▶ [WHAT THE TASK ASKS]:
Report, as a bare number, how many lines in the data contain "Algorithm".

▶ [RECORDS PROVIDED]:

- Opening Delimiter -

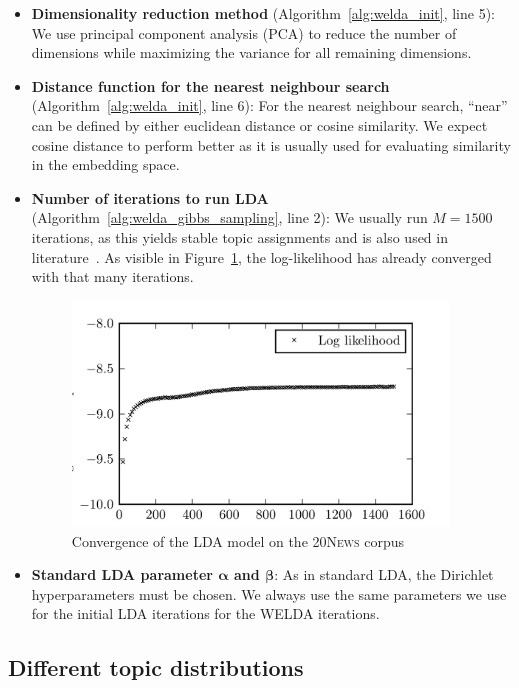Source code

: \documentclass[
        a4paper,
        titlepage,
        twoside,
        parskip
        ]{scrbook}
\theoremstyle{break}
\begin{document}
\begin{itemize}
  \item \textbf{Dimensionality reduction method} (Algorithm~\ref{alg:welda_init}, line 5):
    We use principal component analysis (PCA) to reduce the number of dimensions while maximizing the variance for all remaining dimensions.
  \item \textbf{Distance function for the nearest neighbour search} (Algorithm~\ref{alg:welda_init}, line 6):
    For the nearest neighbour search, ``near'' can be defined by either euclidean distance or cosine similarity.
    We expect cosine distance to perform better as it is usually used for evaluating similarity in the embedding space.
  \item \textbf{Number of iterations to run LDA} (Algorithm~\ref{alg:welda_gibbs_sampling}, line 2):
    We usually run $M = 1500$ iterations, as this yields stable topic assignments and is also used in literature~\cite{Nguyen2015}.
    As visible in Figure~\ref{fig:ll_lda_convergence}, the log-likelihood has already converged with that many iterations.
    \begin{figure}
           \centering
           \includegraphics[width=10cm]{figures/ll_lda_convergence.png}
           \caption{Convergence of the LDA model on the \textsc{20News} corpus}
           \label{fig:ll_lda_convergence}
    \end{figure}
  \item \textbf{Standard LDA parameter $\boldsymbol{\alpha}$ and $\boldsymbol{\beta}$}:
    As in standard LDA, the Dirichlet hyperparameters must be chosen.
    We always use the same parameters we use for the initial LDA iterations for the WELDA iterations.
\end{itemize}

\subsection{Different topic distributions}
\end{document}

- Closing Delimiter -

▶ [REPLY TO THE EXERCISE]:
3